Gold fell for a third session on Friday, weighed down by higher yields and a steady dollar, but stayed above the key $2,000 level on expectations of rate cuts towards the end the year.

Spot gold was down 0.6% to $2,004.15 per ounce, as of 1149 GMT, shedding 0.6% so far in the week. U.S. gold futures also fell 0.6%, to $2,006.60.

Gold's losses were limited by concerns over the U.S. debt ceiling issue and lingering worries about the country's banking sector, said Lukman Otunuga, a senior research analyst at FXTM.

Safe-haven bullion tends to gain during times of economic or financial uncertainty.
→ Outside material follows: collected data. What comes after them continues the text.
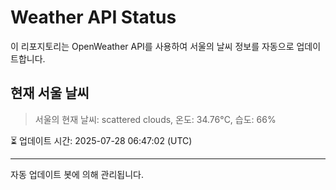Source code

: 
# Weather API Status

이 리포지토리는 OpenWeather API를 사용하여 서울의 날씨 정보를 자동으로 업데이트합니다.

## 현재 서울 날씨
> 서울의 현재 날씨: scattered clouds, 온도: 34.76°C, 습도: 66%

⏳ 업데이트 시간: 2025-07-28 06:47:02 (UTC)

---
자동 업데이트 봇에 의해 관리됩니다.

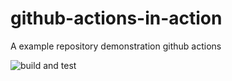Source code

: # github-actions-in-action
A example repository demonstration github actions  

![build and test](https://github.com/percybolmer/github-actions-in-action/workflows/build%20and%20test/badge.svg?branch=main)
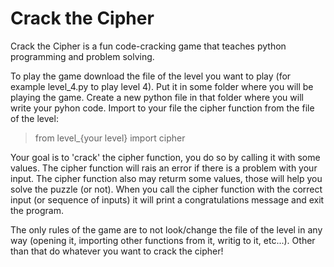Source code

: # Crack the Cipher

Crack the Cipher is a fun code-cracking game that teaches python programming and problem solving.

To play the game download the file of the level you want to play (for example level_4.py to play level 4). Put it in some folder where you will be playing the game. Create a new python file in that folder where you will write your pyhon code. Import to your file the cipher function from the file of the level:

> from level_{your level} import cipher

Your goal is to 'crack' the cipher function, you do so by calling it with some values. The cipher function will rais an error if there is a problem with your input. The cipher function also may returm some values, those will help you solve the puzzle (or not). When you call the cipher function with the correct input (or sequence of inputs) it will print a congratulations message and exit the program.

The only rules of the game are to not look/change the file of the level in any way (opening it, importing other functions from it, writig to it, etc...). Other than that do whatever you want to crack the cipher!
There is a 90% chance of the U.S Federal Reserve holding rates at its current level in June.

Traders have practically priced in a 25 basis-point cut by September, while the bullish sentiment in the gold market still stands strong over expectations of the Fed cutting rates later this year, Otunuga said.

Fed Governor Michelle Bowman, however, reiterated the central bank's stance on raising rates if necessary to fight still-high inflation.

Higher interest rates weigh on gold, which bears no interest.

The dollar was up 0.2%, hitting its highest in more than a week and on track for its biggest weekly rise since late February. A stronger dollar makes bullion more expensive for holders of other currencies.

Benchmark 10-year yields were higher on the day, but set for a third weekly fall.

While gold could touch record territory at some point, the focus is now on key support zones, the first of which is $1,950-$1,970, where prices faced repeated pushbacks in recent months, Craig Erlam, a senior market analyst at OANDA, said in a note.

Spot silver fell 1.3% to $23.86 per ounce, platinum dropped 1.1% to $1,081.83, while palladium gained 0.8% to $1,562.92.